Problem to solve: For the records below, reproduce exactly the line that contains "<<< custom_key.brand_name >>> Billing Center will" and all subsequent lines, with nothing left out and nothing added.

-------- Extracted information --------

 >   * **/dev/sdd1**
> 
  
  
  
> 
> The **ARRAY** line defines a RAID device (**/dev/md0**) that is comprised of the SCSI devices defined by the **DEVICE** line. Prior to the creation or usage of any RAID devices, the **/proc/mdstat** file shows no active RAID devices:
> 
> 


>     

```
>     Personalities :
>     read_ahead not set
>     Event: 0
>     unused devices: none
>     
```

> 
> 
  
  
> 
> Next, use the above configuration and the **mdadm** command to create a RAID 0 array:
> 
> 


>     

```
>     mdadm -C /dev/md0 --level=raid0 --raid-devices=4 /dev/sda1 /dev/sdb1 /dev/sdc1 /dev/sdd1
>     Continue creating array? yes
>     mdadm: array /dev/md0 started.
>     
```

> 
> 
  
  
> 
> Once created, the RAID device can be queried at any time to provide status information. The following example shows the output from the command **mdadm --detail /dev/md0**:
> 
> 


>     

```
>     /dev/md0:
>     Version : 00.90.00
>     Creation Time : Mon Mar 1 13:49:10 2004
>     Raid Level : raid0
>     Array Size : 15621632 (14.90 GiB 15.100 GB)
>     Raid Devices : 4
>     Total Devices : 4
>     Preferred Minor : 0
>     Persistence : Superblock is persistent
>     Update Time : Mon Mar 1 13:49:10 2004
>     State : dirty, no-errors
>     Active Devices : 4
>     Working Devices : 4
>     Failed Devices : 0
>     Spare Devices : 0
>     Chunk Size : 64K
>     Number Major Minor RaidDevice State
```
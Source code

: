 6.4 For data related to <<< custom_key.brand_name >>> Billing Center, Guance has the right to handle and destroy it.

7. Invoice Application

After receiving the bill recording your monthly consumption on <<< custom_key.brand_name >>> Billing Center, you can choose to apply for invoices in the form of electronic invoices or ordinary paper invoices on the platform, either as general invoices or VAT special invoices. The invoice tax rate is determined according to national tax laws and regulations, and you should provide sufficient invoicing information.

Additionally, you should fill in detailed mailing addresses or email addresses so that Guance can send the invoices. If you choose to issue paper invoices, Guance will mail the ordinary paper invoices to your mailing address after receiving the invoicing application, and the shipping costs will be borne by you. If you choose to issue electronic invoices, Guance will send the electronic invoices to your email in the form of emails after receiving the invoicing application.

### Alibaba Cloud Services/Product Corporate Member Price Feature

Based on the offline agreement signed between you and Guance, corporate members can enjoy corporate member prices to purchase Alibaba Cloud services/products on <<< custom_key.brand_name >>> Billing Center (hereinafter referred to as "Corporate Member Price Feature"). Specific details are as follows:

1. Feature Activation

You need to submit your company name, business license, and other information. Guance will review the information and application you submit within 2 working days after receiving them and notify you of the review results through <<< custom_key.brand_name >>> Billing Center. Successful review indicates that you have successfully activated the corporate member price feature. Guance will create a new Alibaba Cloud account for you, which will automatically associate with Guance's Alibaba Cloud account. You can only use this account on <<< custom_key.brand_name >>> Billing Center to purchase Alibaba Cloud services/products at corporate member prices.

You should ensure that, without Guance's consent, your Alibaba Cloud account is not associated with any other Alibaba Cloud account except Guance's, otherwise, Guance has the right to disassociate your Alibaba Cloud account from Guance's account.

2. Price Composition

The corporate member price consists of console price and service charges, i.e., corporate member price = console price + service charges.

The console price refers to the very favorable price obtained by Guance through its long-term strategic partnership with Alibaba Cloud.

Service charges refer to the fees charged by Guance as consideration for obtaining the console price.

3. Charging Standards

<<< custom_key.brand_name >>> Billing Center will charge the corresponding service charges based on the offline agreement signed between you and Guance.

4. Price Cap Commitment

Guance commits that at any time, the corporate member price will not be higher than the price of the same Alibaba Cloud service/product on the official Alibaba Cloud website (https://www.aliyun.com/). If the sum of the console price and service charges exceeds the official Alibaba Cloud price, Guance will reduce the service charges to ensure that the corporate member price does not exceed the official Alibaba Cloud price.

--------

Expected answer:
<<< custom_key.brand_name >>> Billing Center will charge the corresponding service charges based on the offline agreement signed between you and Guance.

4. Price Cap Commitment

Guance commits that at any time, the corporate member price will not be higher than the price of the same Alibaba Cloud service/product on the official Alibaba Cloud website (https://www.aliyun.com/). If the sum of the console price and service charges exceeds the official Alibaba Cloud price, Guance will reduce the service charges to ensure that the corporate member price does not exceed the official Alibaba Cloud price.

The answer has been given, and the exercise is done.